Everyman’s England by Victor Canning

51-rzGPbd6L Victor Canning was a thriller writer, churning out factory lines of potboilers like The Golden Salamander, which was turned into a film and apparently rendered him the money to buy a country pile in Kent. That is what such money is there for. Everyman’s England features no exotic brushes with death (although there is one night in a ditch) but instead consists of a series of pen portraits of places in England. Pretty random places actually, from Berwick-on-Tweed to Dorchester via The Potteries and the Fens, with nothing to link them except Canning, and he is good company. These articles were first published in the Daily Mail but even that shouldn’t put you off. They are a long way from the Daily Hate’s output these days.
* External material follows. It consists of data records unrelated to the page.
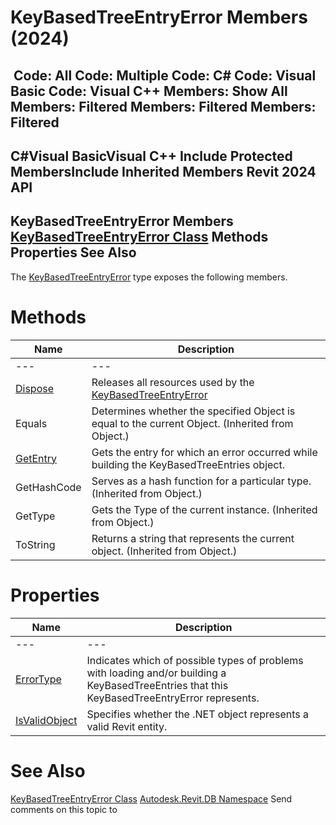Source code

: # KeyBasedTreeEntryError Members (2024)

﻿
 Code: All Code: Multiple Code: C# Code: Visual Basic Code: Visual C++  Members: Show All Members: Filtered Members: Filtered Members: Filtered   
---  
C#Visual BasicVisual C++
Include Protected MembersInclude Inherited Members
Revit 2024 API  
---  
KeyBasedTreeEntryError Members  
[KeyBasedTreeEntryError Class](045029df-f8bd-d8df-e5bb-df840012d804.md "KeyBasedTreeEntryError Class") Methods Properties See Also  
---  
The [KeyBasedTreeEntryError](045029df-f8bd-d8df-e5bb-df840012d804.md "KeyBasedTreeEntryError Class") type exposes the following members.
# Methods
| Name | Description |
| --- | --- |
| --- | --- | --- |
| [Dispose](d3ba428b-14c6-f76b-7994-b418d2fcd409.md "Dispose Method") | Releases all resources used by the [KeyBasedTreeEntryError](045029df-f8bd-d8df-e5bb-df840012d804.md "KeyBasedTreeEntryError Class") |
| Equals | Determines whether the specified Object is equal to the current Object. (Inherited from Object.) |
| [GetEntry](7f9bd2d3-5af0-1aad-95ce-f754ff98b84a.md "GetEntry Method") | Gets the entry for which an error occurred while building the KeyBasedTreeEntries object. |
| GetHashCode | Serves as a hash function for a particular type.  (Inherited from Object.) |
| GetType | Gets the Type of the current instance. (Inherited from Object.) |
| ToString | Returns a string that represents the current object. (Inherited from Object.) |

# Properties
| Name | Description |
| --- | --- |
| --- | --- | --- |
| [ErrorType](f95a3294-8d76-fd99-1449-e544b9be8521.md "ErrorType Property") | Indicates which of possible types of problems with loading and/or building a KeyBasedTreeEntries that this KeyBasedTreeEntryError represents. |
| [IsValidObject](3ad09fc7-03a8-8720-78f1-9dda95f99128.md "IsValidObject Property") | Specifies whether the .NET object represents a valid Revit entity. |

# See Also
[KeyBasedTreeEntryError Class](045029df-f8bd-d8df-e5bb-df840012d804.md "KeyBasedTreeEntryError Class")
[Autodesk.Revit.DB Namespace](87546ba7-461b-c646-cbb1-2cb8f5bff8b2.md "Autodesk.Revit.DB Namespace")
Send comments on this topic to 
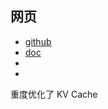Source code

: 
## 网页

- [github](https://github.com/vllm-project/vllm)
- [doc](https://docs.vllm.ai/en/latest/)
- []()
- []()

重度优化了 KV Cache
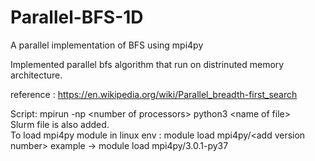 # Parallel-BFS-1D
A parallel implementation of BFS using mpi4py<br>

Implemented parallel bfs algorithm that run on distrinuted memory architecture. <br>

reference : https://en.wikipedia.org/wiki/Parallel_breadth-first_search <br>

Script: mpirun -np \<number of processors\> python3 \<name of file\> <br>
Slurm file is also added.<br>
To load mpi4py module in linux env : module load mpi4py/\<add version number\> example -> module load mpi4py/3.0.1-py37 <br>
  
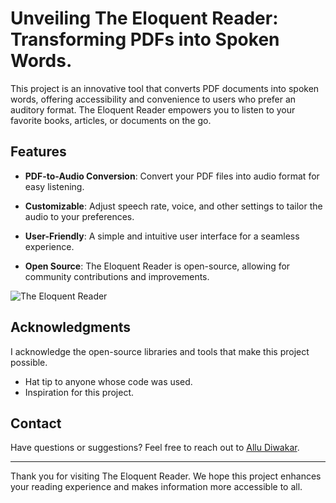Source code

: # Unveiling The Eloquent Reader: Transforming PDFs into Spoken Words. 
This project is an innovative tool that converts PDF documents into spoken words, offering accessibility and convenience to users who prefer an auditory format. The Eloquent Reader empowers you to listen to your favorite books, articles, or documents on the go. 


## Features

- **PDF-to-Audio Conversion**: Convert your PDF files into audio format for easy listening.

- **Customizable**: Adjust speech rate, voice, and other settings to tailor the audio to your preferences.

- **User-Friendly**: A simple and intuitive user interface for a seamless experience.

- **Open Source**: The Eloquent Reader is open-source, allowing for community contributions and improvements.

![The Eloquent Reader](https://i.ibb.co/Qk8xWH2/ezgif-com-gif-maker.gif)

## Acknowledgments
I acknowledge the open-source libraries and tools that make this project possible.
- Hat tip to anyone whose code was used.
- Inspiration for this project.

## Contact

Have questions or suggestions? Feel free to reach out to [Allu Diwakar](https://github.com/DiwakarAllu).

---

Thank you for visiting The Eloquent Reader. We hope this project enhances your reading experience and makes information more accessible to all.
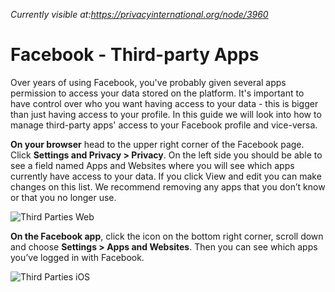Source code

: *Currently visible at:https://privacyinternational.org/node/3960*

# Facebook - Third-party Apps

Over years of using Facebook, you've probably given several apps permission to access your data stored on the platform. It's important to have control over who you want having access to your data - this is bigger than just having access to your profile. In this guide we will look into how to manage third-party apps' access to your Facebook profile and vice-versa.

**On your browser** head to the upper right corner of the Facebook page. Click **Settings and Privacy > Privacy**. On the left side you should be able to see a field named Apps and Websites where you will see which apps currently have access to your data. If you click View and edit you can make changes on this list. We recommend removing any apps that you don’t know or that you no longer use. 

![Third Parties Web](../images/Facebook/fb-party-1.png?raw=true)

**On the Facebook app**, click the icon on the bottom right corner, scroll down and choose **Settings > Apps and Websites**. Then you can see which apps you’ve logged in with Facebook.


![Third Parties iOS](../images/Facebook/fb-party-2.PNG?raw=true)
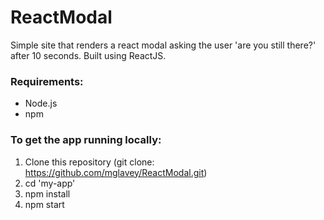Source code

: # ReactModal
Simple site that renders a react modal asking the user 'are you still there?' after 10 seconds. Built using ReactJS.

### Requirements:
* Node.js
* npm

### To get the app running locally:
1. Clone this repository (git clone: https://github.com/mglavey/ReactModal.git)
2. cd 'my-app'
3. npm install
4. npm start
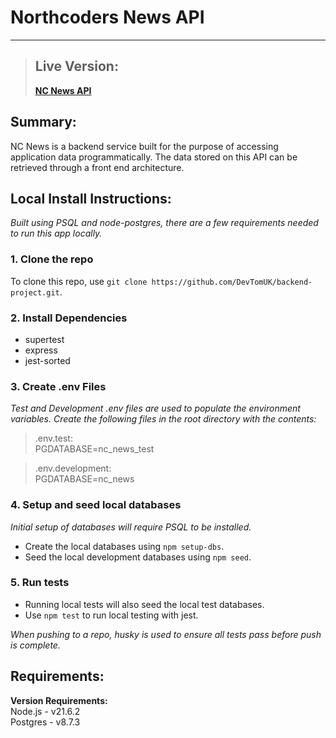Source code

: 
# Northcoders News API  

---  

> ## Live Version:  
> **[NC News API](https://backend-project-c921.onrender.com/api)**


## Summary:

NC News is a backend service built for the purpose of accessing application data programmatically. The data stored on this API can be retrieved through a front end architecture.

## Local Install Instructions:

*Built using PSQL and node-postgres, there are a few requirements needed to run this app locally.*

### 1. **Clone the repo**  
To clone this repo, use `git clone https://github.com/DevTomUK/backend-project.git`.

### 2. **Install Dependencies**
- supertest
- express
- jest-sorted

### 3. **Create .env Files**  
*Test and Development .env files are used to populate the environment variables. Create the following files in the root directory with the contents:*  
> .env.test:   
PGDATABASE=nc_news_test
  
> .env.development:  
PGDATABASE=nc_news

### 4. **Setup and seed local databases**  
*Initial setup of databases will require PSQL to be installed.*  
- Create the local databases using `npm setup-dbs`.  
- Seed the local development databases using `npm seed`.

### 5. **Run tests**  
- Running local tests will also seed the local test databases.
- Use `npm test` to run local testing with jest.

*When pushing to a repo, husky is used to ensure all tests pass before push is complete.*

## **Requirements:**  
**Version Requirements:**  
Node.js - v21.6.2  
Postgres - v8.7.3



  
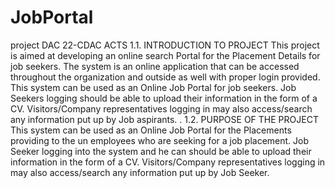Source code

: # JobPortal
project DAC 22-CDAC ACTS
1.1. INTRODUCTION TO PROJECT
This project is aimed at developing an online search Portal for the 
Placement Details for job seekers. The system is an online application that can 
be accessed throughout the organization and outside as well with proper login 
provided. This system can be used as an Online Job Portal for job seekers. Job 
Seekers logging should be able to upload their information in the form of a CV. 
Visitors/Company representatives logging in may also access/search any 
information put up by Job aspirants.
.
1.2. PURPOSE OF THE PROJECT 
This system can be used as an Online Job Portal for the Placements
providing to the un employees who are seeking for a job placement. Job Seeker
logging into the system and he can should be able to upload their information in 
the form of a CV. Visitors/Company representatives logging in may also 
access/search any information put up by Job Seeker.
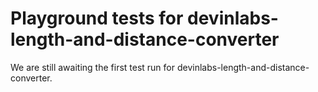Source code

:# Playground tests for devinlabs-length-and-distance-converter
We are still awaiting the first test run for devinlabs-length-and-distance-converter.
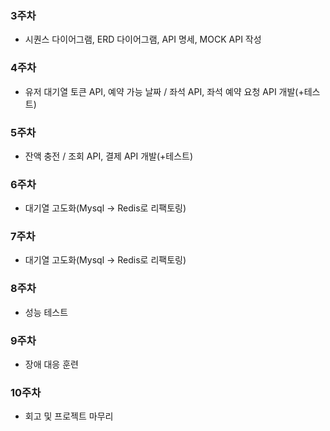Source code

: 

### 3주차
- 시퀀스 다이어그램, ERD 다이어그램, API 명세, MOCK API 작성

### 4주차
- 유저 대기열 토큰 API, 예약 가능 날짜 / 좌석 API, 좌석 예약 요청 API 개발(+테스트)

### 5주차
- 잔액 충전 / 조회 API, 결제 API 개발(+테스트)

### 6주차
- 대기열 고도화(Mysql -> Redis로 리팩토링)

### 7주차 
- 대기열 고도화(Mysql -> Redis로 리팩토링)

### 8주차
- 성능 테스트

### 9주차
- 장애 대응 훈련

### 10주차
- 회고 및 프로젝트 마무리 
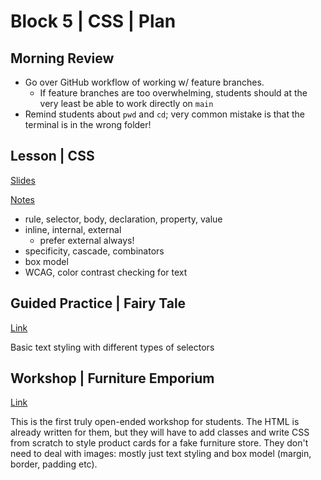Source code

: # Block 5 | CSS | Plan

## Morning Review

- Go over GitHub workflow of working w/ feature branches.
  - If feature branches are too overwhelming, students should at the very least be able to work directly on `main`
- Remind students about `pwd` and `cd`; very common mistake is that the terminal is in the wrong folder!

## Lesson | CSS

[Slides](https://docs.google.com/presentation/d/14kEob3jHAHIBW-mZ8BXWYGJBwYjPELsoLIlj1s0P5JA/edit?usp=sharing)

[Notes](notes/css_intro.md)

- rule, selector, body, declaration, property, value
- inline, internal, external
  - prefer external always!
- specificity, cascade, combinators
- box model
- WCAG, color contrast checking for text

## Guided Practice | Fairy Tale

[Link](https://github.com/FullstackAcademy/Unit1.FairyTale)

Basic text styling with different types of selectors

## Workshop | Furniture Emporium

[Link](https://github.com/FullstackAcademy/Unit1.FurnitureEmporium)

This is the first truly open-ended workshop for students. The HTML is already written for them, but they will have to add classes and write CSS from scratch to style product cards for a fake furniture store. They don't need to deal with images: mostly just text styling and box model (margin, border, padding etc).
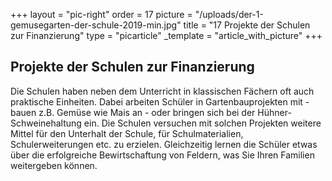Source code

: +++
layout = "pic-right"
order = 17
picture = "/uploads/der-1-gemusegarten-der-schule-2019-min.jpg"
title = "17 Projekte der Schulen zur Finanzierung"
type = "picarticle"
_template = "article_with_picture"
+++

## Projekte der Schulen zur Finanzierung

Die Schulen haben neben dem Unterricht in klassischen Fächern oft auch praktische Einheiten. Dabei arbeiten Schüler in Gartenbauprojekten mit - bauen z.B. Gemüse wie Mais an - oder bringen sich bei der Hühner- Schweinehaltung ein. Die Schulen versuchen mit solchen Projekten weitere Mittel für den Unterhalt der Schule, für Schulmaterialien, Schulerweiterungen etc. zu erzielen. Gleichzeitig lernen die Schüler etwas über die erfolgreiche Bewirtschaftung von Feldern, was Sie Ihren Familien weitergeben können.
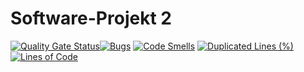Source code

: # Software-Projekt 2
[![Quality Gate Status](http://193.31.24.60:9000/api/project_badges/measure?project=software-projekt-2%3Asoftware-projekt-2&metric=alert_status)](http://193.31.24.60:9000/dashboard?id=software-projekt-2%3Asoftware-projekt-2)[![Bugs](http://193.31.24.60:9000/api/project_badges/measure?project=software-projekt-2%3Asoftware-projekt-2&metric=bugs)](http://193.31.24.60:9000/dashboard?id=software-projekt-2%3Asoftware-projekt-2)
[![Code Smells](http://193.31.24.60:9000/api/project_badges/measure?project=software-projekt-2%3Asoftware-projekt-2&metric=code_smells)](http://193.31.24.60:9000/dashboard?id=software-projekt-2%3Asoftware-projekt-2)
[![Duplicated Lines (%)](http://193.31.24.60:9000/api/project_badges/measure?project=software-projekt-2%3Asoftware-projekt-2&metric=duplicated_lines_density)](http://193.31.24.60:9000/dashboard?id=software-projekt-2%3Asoftware-projekt-2)
[![Lines of Code](http://193.31.24.60:9000/api/project_badges/measure?project=software-projekt-2%3Asoftware-projekt-2&metric=ncloc)](http://193.31.24.60:9000/dashboard?id=software-projekt-2%3Asoftware-projekt-2)
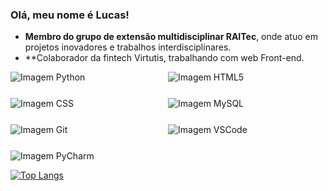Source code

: ### Olá, meu nome é Lucas!

- **Membro do grupo de extensão multidisciplinar RAITec**, onde atuo em projetos inovadores e trabalhos interdisciplinares.
- **Colaborador da fintech Virtutis, trabalhando com web Front-end.

<div style=" display: grid; margin-right: 25px; gap: 25px; grid-template-columns: repeat(2, 1fr);">  <!-- GETING FROM https://github.com/digitalinnovationone/dio-lab-open-source/blob/main/utils/badges/badges.md -->
     <img src="https://img.shields.io/badge/Python-3471A4?style=for-the-badge&logo=python&logoColor=white" alt="Imagem Python">
     <img src="https://img.shields.io/badge/HTML5-E24B26?style=for-the-badge&logo=html5&logoColor=white" alt="Imagem HTML5">
     <img src="https://img.shields.io/badge/CSS3-553D7C?style=for-the-badge&logo=css3&logoColor=white" alt="Imagem CSS">
     <img src="https://img.shields.io/badge/MySQL-00000F?style=for-the-badge&logo=mysql&logoColor=white" alt="Imagem MySQL">
     <img src="https://img.shields.io/badge/git-%23F05033.svg?style=for-the-badge&logo=git&logoColor=white" alt="Imagem Git">
     <img src="https://img.shields.io/badge/Visual%20Studio%20Code-0078d7.svg?style=for-the-badge&logo=visual-studio-code&logoColor=white" alt="Imagem VSCode">
     <img src="https://img.shields.io/badge/PyCharm-366d27.svg?&style=for-the-badge&logo=PyCharm&logoColor=white" alt="Imagem PyCharm">
   </div>
   
[![Top Langs](https://github-readme-stats.vercel.app/api/top-langs/?username=Luckas33&layout=donut&locale=pt-br&bg_color=010409&text_color=ffffff&title_color=ffffff&border_color=30363D&border_radius=15)](https://github.com/Luckas33)
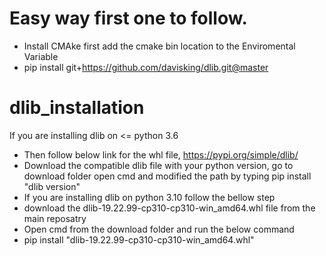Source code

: # Easy way first one to follow.
* Install CMAke first add the cmake bin location to the Enviromental Variable
* pip install git+https://github.com/davisking/dlib.git@master

# dlib_installation
If you are installing dlib on <= python 3.6
* Then follow below link for the whl file, https://pypi.org/simple/dlib/
* Download the compatible dlib file with your python version, go to download folder open cmd and modified the path by typing pip install "dlib version"
* If you are installing dlib on python 3.10 follow the bellow step 
* download the dlib-19.22.99-cp310-cp310-win_amd64.whl file from the main reposatry 
* Open cmd from the download folder and run the below command
* pip install "dlib-19.22.99-cp310-cp310-win_amd64.whl"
Lord Rothermere was busy sucking up to Hitler in 1936 when the pieces came out, as many in Britain’s monied classes were. Canning did his bit when hostilities came, and wealth came after. The most extraordinary thing: he sounds like an old countryman in Everyman’s England but was in fact only 25 when this collection was published. But he’d been a paid writer since his teens and shows off his tricks, for example: ‘If I have wronged Silloth I apologise, but rather would I have wronged it than have chanced spending a night in the town.’ His writing includes wonderful tangents. He has always wanted to see the Wirral, in much the same way as he has always wanted to go to Mexico. He feels very let down after he finally gets there. (The Wirral this is, not Mexico). ‘It is not always wise to visit the places which one dreams about,’ he muses sadly. But is there not something almost madly admirable about a man who felt he might not be let down by a visit to the Wirral? But while he is no enemy of whimsy, he is clear-headed about much of what he finds. Industries from Cornwall to Cumberland were disappearing then, taking families’ livelihoods with them. ‘If ever men begin to pride themselves upon their efficiency and high civilisation let them think of the peoples of such stricken towns and be ashamed,’ he writes. As I say, good company.